Records to use:

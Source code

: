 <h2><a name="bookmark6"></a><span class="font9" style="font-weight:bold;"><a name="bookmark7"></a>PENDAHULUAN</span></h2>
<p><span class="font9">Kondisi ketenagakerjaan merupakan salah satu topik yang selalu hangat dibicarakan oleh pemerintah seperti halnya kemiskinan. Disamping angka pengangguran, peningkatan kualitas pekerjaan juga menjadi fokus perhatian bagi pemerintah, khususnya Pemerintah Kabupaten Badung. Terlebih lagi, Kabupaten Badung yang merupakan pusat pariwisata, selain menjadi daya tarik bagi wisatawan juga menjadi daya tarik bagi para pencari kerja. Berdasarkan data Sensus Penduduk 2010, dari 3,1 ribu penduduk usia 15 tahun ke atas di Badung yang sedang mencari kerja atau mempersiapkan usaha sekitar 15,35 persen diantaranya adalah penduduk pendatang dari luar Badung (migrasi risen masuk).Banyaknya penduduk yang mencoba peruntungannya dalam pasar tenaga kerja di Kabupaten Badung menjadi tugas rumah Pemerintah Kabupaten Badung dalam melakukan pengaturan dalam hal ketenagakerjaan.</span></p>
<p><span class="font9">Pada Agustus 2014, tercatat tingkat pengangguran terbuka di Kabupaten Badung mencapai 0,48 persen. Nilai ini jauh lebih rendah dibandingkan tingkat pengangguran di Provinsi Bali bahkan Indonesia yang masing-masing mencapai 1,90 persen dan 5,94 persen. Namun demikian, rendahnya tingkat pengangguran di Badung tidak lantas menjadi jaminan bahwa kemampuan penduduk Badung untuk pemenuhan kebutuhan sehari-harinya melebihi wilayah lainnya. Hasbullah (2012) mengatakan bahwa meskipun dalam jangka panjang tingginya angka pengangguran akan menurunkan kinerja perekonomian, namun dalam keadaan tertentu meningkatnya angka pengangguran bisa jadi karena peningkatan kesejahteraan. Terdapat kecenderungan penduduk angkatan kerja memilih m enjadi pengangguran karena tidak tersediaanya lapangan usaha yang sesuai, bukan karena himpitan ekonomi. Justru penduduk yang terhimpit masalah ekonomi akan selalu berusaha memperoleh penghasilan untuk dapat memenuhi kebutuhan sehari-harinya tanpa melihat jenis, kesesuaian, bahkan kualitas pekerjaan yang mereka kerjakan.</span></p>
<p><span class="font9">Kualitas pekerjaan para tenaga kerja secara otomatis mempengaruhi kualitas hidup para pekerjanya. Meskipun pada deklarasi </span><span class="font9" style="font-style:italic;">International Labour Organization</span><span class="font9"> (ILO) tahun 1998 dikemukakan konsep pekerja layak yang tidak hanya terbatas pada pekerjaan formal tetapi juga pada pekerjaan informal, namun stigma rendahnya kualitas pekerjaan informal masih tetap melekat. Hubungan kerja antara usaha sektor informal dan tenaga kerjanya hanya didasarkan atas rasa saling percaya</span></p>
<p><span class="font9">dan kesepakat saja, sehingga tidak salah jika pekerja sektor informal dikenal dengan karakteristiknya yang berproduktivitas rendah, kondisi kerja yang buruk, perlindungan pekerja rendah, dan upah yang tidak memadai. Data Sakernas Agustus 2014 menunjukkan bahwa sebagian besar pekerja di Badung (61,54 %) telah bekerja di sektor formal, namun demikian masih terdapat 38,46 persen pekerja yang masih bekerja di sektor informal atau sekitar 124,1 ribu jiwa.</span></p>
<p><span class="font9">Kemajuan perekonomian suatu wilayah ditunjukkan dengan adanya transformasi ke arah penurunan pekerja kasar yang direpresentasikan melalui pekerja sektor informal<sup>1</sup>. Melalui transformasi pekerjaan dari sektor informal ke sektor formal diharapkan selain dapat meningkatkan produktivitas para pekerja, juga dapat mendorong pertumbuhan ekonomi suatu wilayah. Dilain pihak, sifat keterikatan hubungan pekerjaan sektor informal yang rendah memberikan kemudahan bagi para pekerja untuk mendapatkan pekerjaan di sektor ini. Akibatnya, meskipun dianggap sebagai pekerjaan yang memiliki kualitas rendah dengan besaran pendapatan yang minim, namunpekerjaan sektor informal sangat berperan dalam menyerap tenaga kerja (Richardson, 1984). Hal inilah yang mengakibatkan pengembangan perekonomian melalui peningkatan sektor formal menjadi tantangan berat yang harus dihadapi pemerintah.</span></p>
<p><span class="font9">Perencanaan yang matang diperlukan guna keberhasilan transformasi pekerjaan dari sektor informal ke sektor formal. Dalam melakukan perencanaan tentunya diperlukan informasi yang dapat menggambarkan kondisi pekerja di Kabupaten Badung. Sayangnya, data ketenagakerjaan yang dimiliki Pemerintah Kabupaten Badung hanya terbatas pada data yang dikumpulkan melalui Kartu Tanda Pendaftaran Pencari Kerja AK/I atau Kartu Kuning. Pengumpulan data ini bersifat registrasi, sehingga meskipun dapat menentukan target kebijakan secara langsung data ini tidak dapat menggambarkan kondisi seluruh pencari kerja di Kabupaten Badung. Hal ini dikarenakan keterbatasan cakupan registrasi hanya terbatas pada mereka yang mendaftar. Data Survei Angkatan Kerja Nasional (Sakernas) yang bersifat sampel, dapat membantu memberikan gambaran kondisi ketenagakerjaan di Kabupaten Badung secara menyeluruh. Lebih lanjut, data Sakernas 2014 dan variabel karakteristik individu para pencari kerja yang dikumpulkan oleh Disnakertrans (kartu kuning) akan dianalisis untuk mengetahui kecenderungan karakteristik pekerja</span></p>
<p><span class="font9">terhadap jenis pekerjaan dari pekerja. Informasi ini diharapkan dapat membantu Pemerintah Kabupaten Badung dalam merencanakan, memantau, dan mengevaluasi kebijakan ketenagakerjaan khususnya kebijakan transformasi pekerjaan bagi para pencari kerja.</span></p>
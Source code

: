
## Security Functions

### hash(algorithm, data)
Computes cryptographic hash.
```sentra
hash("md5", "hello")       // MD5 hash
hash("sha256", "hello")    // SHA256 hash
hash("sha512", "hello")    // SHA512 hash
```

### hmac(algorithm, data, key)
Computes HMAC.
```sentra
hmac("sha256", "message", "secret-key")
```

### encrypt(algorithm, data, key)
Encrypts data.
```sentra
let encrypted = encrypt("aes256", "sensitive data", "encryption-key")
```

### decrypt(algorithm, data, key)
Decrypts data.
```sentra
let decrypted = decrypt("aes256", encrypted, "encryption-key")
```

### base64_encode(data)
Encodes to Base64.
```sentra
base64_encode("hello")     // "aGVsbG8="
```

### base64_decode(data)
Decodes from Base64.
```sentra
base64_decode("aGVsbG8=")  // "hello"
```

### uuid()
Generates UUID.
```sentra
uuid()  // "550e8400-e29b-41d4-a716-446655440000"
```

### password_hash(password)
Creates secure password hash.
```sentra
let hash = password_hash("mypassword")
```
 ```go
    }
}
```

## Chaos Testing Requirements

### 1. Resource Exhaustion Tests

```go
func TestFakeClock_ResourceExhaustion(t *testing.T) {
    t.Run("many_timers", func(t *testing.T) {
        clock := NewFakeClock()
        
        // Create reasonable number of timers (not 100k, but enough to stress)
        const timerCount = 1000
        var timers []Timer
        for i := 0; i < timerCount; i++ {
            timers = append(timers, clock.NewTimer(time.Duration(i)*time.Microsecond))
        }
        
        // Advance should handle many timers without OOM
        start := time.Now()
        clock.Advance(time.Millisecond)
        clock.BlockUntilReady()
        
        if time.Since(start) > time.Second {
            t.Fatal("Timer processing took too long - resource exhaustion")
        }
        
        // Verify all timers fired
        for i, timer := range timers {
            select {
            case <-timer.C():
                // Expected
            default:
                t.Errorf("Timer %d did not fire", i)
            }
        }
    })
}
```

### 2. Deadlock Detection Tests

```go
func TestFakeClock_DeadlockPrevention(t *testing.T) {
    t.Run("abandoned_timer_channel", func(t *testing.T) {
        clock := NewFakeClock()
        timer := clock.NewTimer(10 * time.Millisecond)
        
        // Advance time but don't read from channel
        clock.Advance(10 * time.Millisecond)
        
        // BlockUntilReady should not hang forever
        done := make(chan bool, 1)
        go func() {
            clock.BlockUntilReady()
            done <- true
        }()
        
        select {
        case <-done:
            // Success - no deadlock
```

Exercise requirements: Which of the lines in the material above contain "timerCount"? Copy each one out.

Written answer:
        const timerCount = 1000
        for i := 0; i < timerCount; i++ {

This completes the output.